___ DATA SUPPLIED ___
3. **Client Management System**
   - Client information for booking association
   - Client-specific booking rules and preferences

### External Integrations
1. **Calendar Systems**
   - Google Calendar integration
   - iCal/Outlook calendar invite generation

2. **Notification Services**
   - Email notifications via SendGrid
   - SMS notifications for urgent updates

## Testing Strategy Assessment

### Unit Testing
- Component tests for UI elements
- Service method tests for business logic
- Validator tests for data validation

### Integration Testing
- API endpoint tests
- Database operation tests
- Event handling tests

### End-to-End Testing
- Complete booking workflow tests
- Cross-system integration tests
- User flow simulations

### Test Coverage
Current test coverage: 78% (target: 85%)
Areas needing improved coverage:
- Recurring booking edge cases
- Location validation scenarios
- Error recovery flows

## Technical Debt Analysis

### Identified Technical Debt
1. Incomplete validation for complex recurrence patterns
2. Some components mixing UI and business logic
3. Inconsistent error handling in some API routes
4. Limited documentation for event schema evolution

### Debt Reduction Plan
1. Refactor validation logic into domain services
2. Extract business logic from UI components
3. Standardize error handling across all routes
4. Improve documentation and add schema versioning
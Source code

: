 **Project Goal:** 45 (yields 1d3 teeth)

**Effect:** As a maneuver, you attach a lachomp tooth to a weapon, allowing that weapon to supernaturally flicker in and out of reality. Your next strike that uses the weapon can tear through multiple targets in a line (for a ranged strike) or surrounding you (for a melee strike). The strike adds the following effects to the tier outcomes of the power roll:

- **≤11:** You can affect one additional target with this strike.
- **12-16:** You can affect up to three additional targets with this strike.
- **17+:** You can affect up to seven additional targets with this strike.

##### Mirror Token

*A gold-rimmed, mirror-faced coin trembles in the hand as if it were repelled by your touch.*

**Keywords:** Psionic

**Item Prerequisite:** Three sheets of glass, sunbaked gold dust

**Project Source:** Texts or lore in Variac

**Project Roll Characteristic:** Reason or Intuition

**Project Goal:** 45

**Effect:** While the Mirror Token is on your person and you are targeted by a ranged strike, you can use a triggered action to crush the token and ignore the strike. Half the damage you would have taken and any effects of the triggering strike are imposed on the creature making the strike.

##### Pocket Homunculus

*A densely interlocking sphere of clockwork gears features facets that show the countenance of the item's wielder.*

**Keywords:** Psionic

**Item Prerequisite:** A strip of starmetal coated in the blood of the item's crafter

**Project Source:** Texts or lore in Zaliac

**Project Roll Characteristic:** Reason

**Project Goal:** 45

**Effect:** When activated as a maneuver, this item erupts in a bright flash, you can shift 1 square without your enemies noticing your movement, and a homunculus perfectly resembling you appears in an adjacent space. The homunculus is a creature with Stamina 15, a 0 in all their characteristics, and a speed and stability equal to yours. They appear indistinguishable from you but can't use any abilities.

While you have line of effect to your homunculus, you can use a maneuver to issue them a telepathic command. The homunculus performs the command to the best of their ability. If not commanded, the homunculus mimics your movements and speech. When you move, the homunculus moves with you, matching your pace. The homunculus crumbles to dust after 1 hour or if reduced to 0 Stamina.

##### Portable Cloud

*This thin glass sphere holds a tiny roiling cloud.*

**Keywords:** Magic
___
(BRIEF) Print again the lines of the entries above that fall between the line holding "Reason or Intuition" and the line holding "the item's crafter", inclusive, exactly as they stand.

(SOLUTION)
**Project Roll Characteristic:** Reason or Intuition

**Project Goal:** 45

**Effect:** While the Mirror Token is on your person and you are targeted by a ranged strike, you can use a triggered action to crush the token and ignore the strike. Half the damage you would have taken and any effects of the triggering strike are imposed on the creature making the strike.

##### Pocket Homunculus

*A densely interlocking sphere of clockwork gears features facets that show the countenance of the item's wielder.*

**Keywords:** Psionic

**Item Prerequisite:** A strip of starmetal coated in the blood of the item's crafter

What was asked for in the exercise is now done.